Sadly, that noise seems to have gotten louder.

ProudLib72

(17,984 posts)
8. I never really thought of it that way
Sun Sep 9, 2018, 11:35 PM
Sep 2018

Most people detest As I Lay Dying. One of my friends in college called it As I Die Reading. I totally loved it and consider it to be his single most inspired piece of writing. Who could develop a dozen characters using their own voices for narration and manage to finish it in three weeks?!

Faulkner liked to write about the dissolution of the old South. Those novels can be depressing, yet I think he was trying to capture the South at a crossroads. Unfortunately, there are a heck of a lot of southerners who never made it past the crossroads. I remember being enamored of Faulker's novels; I never realized they would be relevant 80 years later. It's just sad! Pathetic!

peekaloo

(22,977 posts)
14. Another great southern writer also comes to mind when I see his
Mon Sep 10, 2018, 12:50 PM
Sep 2018

Evangelical followers : Flannery O'Connor.

lunatica

(53,410 posts)
16. Do you mind giving it a little review?
Mon Sep 10, 2018, 01:27 PM
Sep 2018

I like getting the opinions of the readers a lot! It’s always what will make me look for the book in the beginning.

peekaloo

(22,977 posts)
17. It's been a few years since I've read her.
Mon Sep 10, 2018, 01:52 PM
Sep 2018

and my books aren't handy but a couple of stories that I recall are, 'Good Country People' about a con man posing as a Bible salesman that totally humiliates a woman with a prosthetic leg who believes she so much better and smarter than everyone else.

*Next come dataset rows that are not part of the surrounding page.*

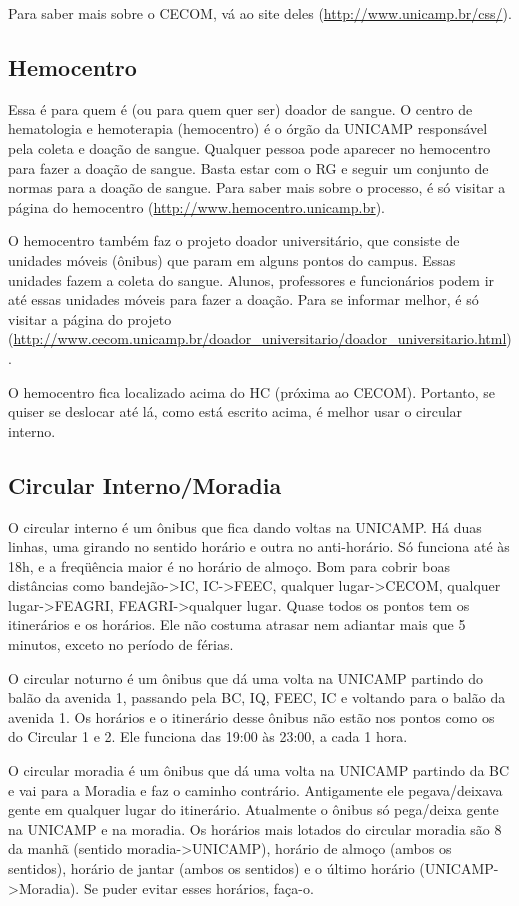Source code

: Para saber mais sobre o CECOM, vá ao site deles
(\url{http://www.unicamp.br/css/}).

\subsection{Hemocentro}
Essa é para quem é (ou para quem quer ser) doador de sangue. O centro de
hematologia e hemoterapia (hemocentro) é o órgão da UNICAMP responsável pela
coleta e doação de sangue. Qualquer pessoa pode aparecer no hemocentro para
fazer a doação de sangue. Basta estar com o RG e seguir um conjunto de normas
para a doação de sangue. Para saber mais sobre o processo, é só visitar a página
do hemocentro (\url{http://www.hemocentro.unicamp.br}).

O hemocentro também faz o projeto doador universitário, que consiste de unidades
móveis (ônibus) que param em alguns pontos do campus. Essas unidades fazem
a coleta do sangue. Alunos, professores e funcionários podem ir até essas
unidades móveis para fazer a doação. Para se informar melhor, é só visitar
a página do projeto
(\url{http://www.cecom.unicamp.br/doador_universitario/doador_universitario.html}).

O hemocentro fica localizado acima do HC (próxima ao CECOM). Portanto, se quiser
se deslocar até lá, como está escrito acima, é melhor usar o circular interno.

\subsection{Circular Interno/Moradia}
O circular interno é um ônibus que fica dando voltas na UNICAMP. Há duas linhas,
uma girando no sentido horário e outra no anti-horário. Só funciona até às 18h,
e a freqüência maior é no horário de almoço. Bom para cobrir boas distâncias
como bandejão->IC, IC->FEEC, qualquer lugar->CECOM, qualquer lugar->FEAGRI,
FEAGRI->qualquer lugar. Quase todos os pontos tem os itinerários e os horários.
Ele não costuma atrasar nem adiantar mais que 5 minutos, exceto no período de
férias.

O circular noturno é um ônibus que dá uma volta na UNICAMP partindo do balão da
avenida 1, passando pela BC, IQ, FEEC, IC e voltando para o balão da avenida 1.
Os horários e o itinerário desse ônibus não estão nos pontos como os do Circular
1 e 2. Ele funciona das 19:00 às 23:00, a cada 1 hora.

O circular moradia é um ônibus que dá uma volta na UNICAMP partindo da BC e vai
para a Moradia e faz o caminho contrário. Antigamente ele pegava/deixava gente
em qualquer lugar do itinerário. Atualmente o ônibus só pega/deixa gente na
UNICAMP e na moradia. Os horários mais lotados do circular moradia são 8 da
manhã (sentido moradia->UNICAMP), horário de almoço (ambos os sentidos), horário
de jantar (ambos os sentidos) e o último horário (UNICAMP->Moradia). Se puder
evitar esses horários, faça-o.

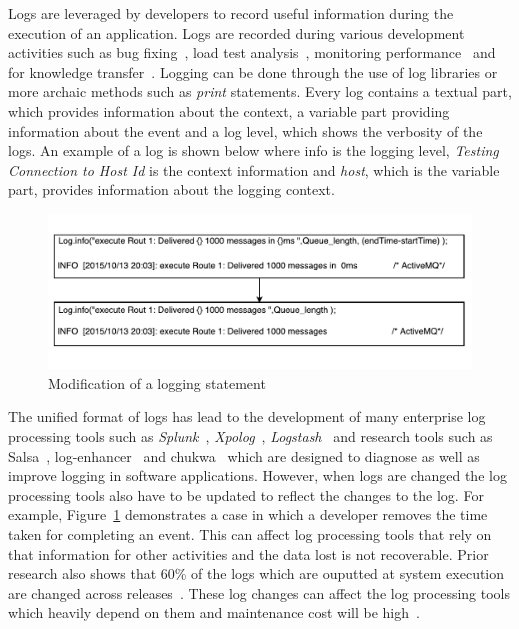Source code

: 

Logs are leveraged by developers to record useful information during the execution of an application. Logs are recorded during various development activities such as bug fixing~\cite{ConsoleLogs,JGLouMining,QFuanomaly}, load test analysis~\cite{Automatic}, monitoring performance~\cite{Yuan} and for knowledge transfer~\cite{IanWCRE}.
Logging can be done through the use of log libraries or more archaic methods such as \textsl{print} statements. Every log contains a textual part, which provides information about the context, a variable part providing information about the event and a log level, which shows the verbosity of the logs. An example of a log is shown below where info is the logging level, \textsl{Testing Connection to Host Id} is the context information and \textsl{host}, which is the variable part, provides information about the logging context.

\begin{figure}[tb]
	\centering
	\includegraphics[width=1\columnwidth]{ExampleOfLogChange_LPA}
	\caption{Modification of a logging statement}
	\label{fig:ExampleOfLogChange_LPA}
\end{figure}


The unified format of logs has lead to the development of many enterprise log processing tools such as \textsl{Splunk}~\cite{carasso2012exploring}, \textsl{Xpolog}~\cite{xpolog}, \textsl{Logstash}~\cite{xu2013detecting} and research tools such as Salsa~\cite{TanSalsa}, log-enhancer~\cite{Yuan} and chukwa~\cite{chukwa} which are designed to diagnose as well as improve logging in software applications. However, when logs are changed the log processing tools also have to be updated to reflect the changes to the log. For example, Figure~\ref{fig:ExampleOfLogChange_LPA} demonstrates a case in which a developer removes the time taken for completing an event. This can affect log processing tools that rely on that information for other activities and the data lost is not recoverable. Prior research also shows that 60\% of the logs which are ouputted at system execution are changed across releases~\cite{IanWCRE}. These log changes can affect the log processing tools which heavily depend on them and maintenance cost will be high~\cite{IanWCRE}. 

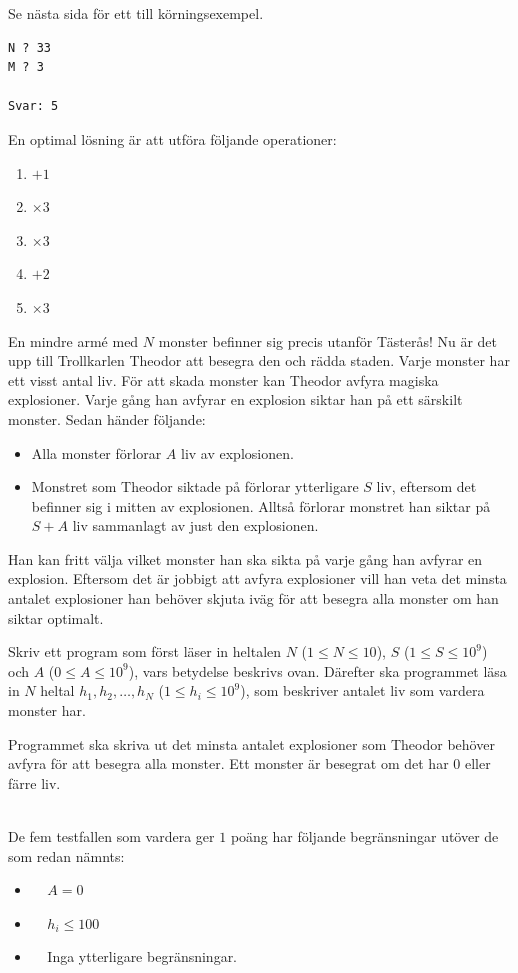 Se nästa sida för ett till körningsexempel.

\newpage

\begin{verbatim}
N ? 33
M ? 3

Svar: 5
\end{verbatim}
En optimal lösning är att utföra följande operationer:
\begin{enumerate}
  \item $+1$
  \item $\times 3$
  \item $\times 3$
  \item $+2$
  \item $\times 3$
\end{enumerate}


\newpage
{}

En mindre armé med $N$ monster befinner sig precis utanför Tästerås! Nu är det upp
till Trollkarlen Theodor att besegra den och rädda staden. Varje monster har ett visst
antal liv. För att skada monster kan
Theodor avfyra magiska explosioner. Varje gång han avfyrar en explosion siktar han på ett
särskilt monster. Sedan händer följande:
\begin{itemize}
  \item Alla monster förlorar $A$ liv av explosionen.
  \item Monstret som Theodor siktade på förlorar ytterligare $S$ liv, 
  eftersom det befinner sig i mitten av explosionen. Alltså förlorar monstret han siktar
  på $S+A$ liv sammanlagt av just den explosionen.
\end{itemize}
Han kan fritt välja vilket monster han ska sikta på varje gång han avfyrar en explosion.
Eftersom det är jobbigt att avfyra explosioner vill han veta det minsta antalet
explosioner han behöver skjuta iväg för att besegra alla monster om han siktar optimalt.

Skriv ett program som först läser in heltalen $N$ ($1 \leq N \leq 10$), $S$ ($1 \leq S \leq 10^9$) och $A$ ($0 \leq A \leq 10^9$), 
vars betydelse beskrivs ovan. Därefter ska programmet läsa in $N$ heltal $h_1, h_2, \ldots, h_N$ ($1 \leq h_i \leq 10^9$), som
beskriver antalet liv som vardera monster har.

Programmet ska skriva ut det minsta antalet explosioner som Theodor behöver avfyra för att besegra
alla monster. Ett monster är besegrat om det har 0 eller färre liv.

\\
De fem testfallen som vardera ger $1$ poäng har följande begränsningar utöver de som redan nämnts:
\begin{itemize}
    \item[(1)] $\;\;\;\; A=0$
    \item[(2-3)] $\;\;\;\; h_i \leq 100$
    \item[(4-5)] $\;\;\;\; $Inga ytterligare begränsningar.
\end{itemize}


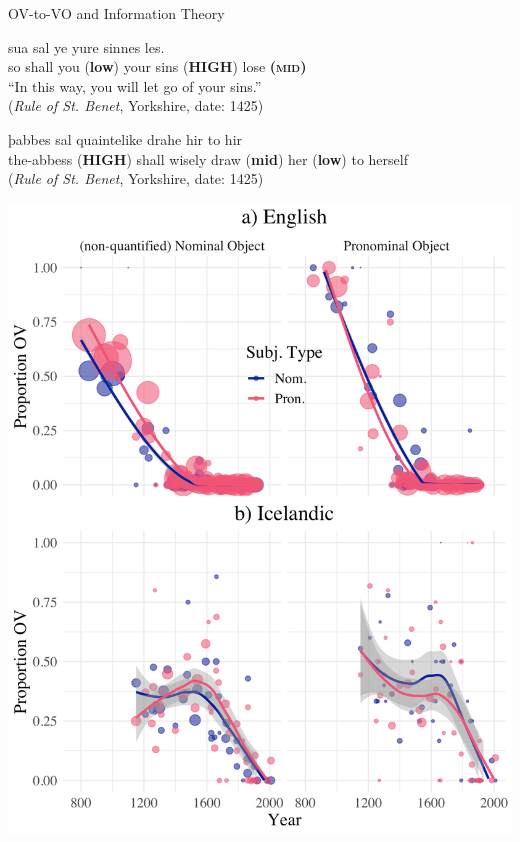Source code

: \documentclass[hyperref={pdfpagelabels=false}]{beamer}
\begin{document}
\begin{frame}{OV-to-VO and Information Theory} 


\begin{exe}	
	\ex \gll sua sal ye yure sinnes les.\\
so shall {you (\textbf{\small{low}})} your {sins (\textbf{HIGH})} {lose \textbf{(\textsc{mid})}}\\
\quad ``In this way, you will let go of your sins.''\\
(\textsl{Rule of St. Benet}, Yorkshire, date: 1425)\\\vspace{5mm}


\ex \gll þabbes sal quaintelike drahe hir to hir\\
{the-abbess (\textbf{HIGH})} shall wisely {draw (\textbf{mid})} {her (\textbf{\small{low}})} to herself\\
(\textsl{Rule of St. Benet}, Yorkshire, date: 1425)

	
\end{exe}
\end{frame}


\begin{frame}
	
	\begin{center}
	\includegraphics[scale = 0.5]{Fig3-4.png}
	\end{center}
\end{frame}
\end{document}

'A Good Man is Hard to Find' another con man who commiserates with a family about the sad state of the world only to be their undoing.

O' Connor did not shy away from racial epithets but it was an honest adaptation of her characters and their life/(limited)world views.

There was always a religious element to her story telling and it resonated with me due to my southern upbringing.

I also read Faulkner but was more drawn to Ms. O'Connor as she had a brutal sense of humor.


p.s. *trivia* In the film 'Barton Fink' the drunk author played by John Mahoney who dabbles in writing wrestling movies is modeled on William Faulkner's later years.